The patient was asymptomatic and presented in NSR with evidence of borderline interventricular conduction delay (IVCD), as suggested by a QRS duration of 112 milliseconds but no LBBB on the day of her operation (Fig. 1). Her intraoperative course was uneventful. Before anesthetic induction, her heart rate was 85 bpm, and arterial blood pressure was 144/76 mm Hg. She received fentanyl 100 mcg and propofol 250 mg on induction. She was subsequently paralyzed with 100 mg succinylcholine, and her trachea successfully intubated. During the case, anesthesia was maintained with a propofol infusion, and paralysis was continued with vecuronium. Her heart rate ranged from 60 to 70 bpm, the ECG revealed NSR without LBBB, and her systolic blood pressures ranged from 85 to 140 mm Hg throughout the case. Before tracheal extubation, neuromuscular blockade was reversed with glycopyrrolate and neostigmine. She received ondansetron for nausea prophylaxis, and ketorolac for pain control.

Figure 1

Figure 1

Postoperatively, she was transferred to the postanesthesia care unit, where she reported feeling comfortable. The anesthesia team was called when her nurse noted the sudden appearance of LBBB (Fig. 2). On examining the patient’s telemetry strip, we noticed an acute change in QRS complex duration. At baseline, the complex appeared to have a duration of approximately 110 milliseconds, perhaps indicative of a borderline IVCD, and after 2 narrower complexes of approximately 80 milliseconds duration, the QRS complex became obviously prolonged with a duration of approximately 130 milliseconds. On evaluation, the patient denied chest pain, dyspnea, nausea, or dizziness. Her heart rate was 90 bpm, and arterial blood pressure was 108/45 mm Hg. In addition, she reported previous episodes of transient LBBB, without associated symptoms and with subsequent negative clinical investigations.
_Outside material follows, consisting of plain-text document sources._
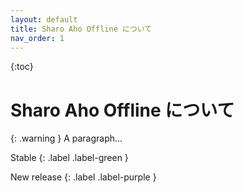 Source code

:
 ```yaml
---
layout: default
title: Sharo Aho Offline について
nav_order: 1
---
```


{:toc}

# Sharo Aho Offline について

{: .warning }
A paragraph...


Stable
{: .label .label-green }

New release
{: .label .label-purple }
A 12-lead ECG was obtained and revealed a LBBB, at a rate of 93 bpm (Fig. 3).

Figure 2

Figure 2

Figure 3

Figure 3

Review of previous ECGs revealed NSR without LBBB on the morning before the ETT (at a rate of 85 bpm), presence of LBBB at rest and with exercise during the ETT (at a rate of 86 bpm), borderline IVCD but no LBBB 2 days before surgery (at a rate of 73 bpm), and NSR without LBBB intraoperatively and postoperatively before the abrupt change (at rates ranging 60–70 bpm).

Serum markers of cardiac ischemia, including creatine kinase, creatine kinase MB, and troponin, were negative. Serum electrolytes were unremarkable. Subsequent ECGs also revealed LBBB with heart rates of 80 to 89 bpm. She remained asymptomatic throughout her hospital course and was discharged home the following day.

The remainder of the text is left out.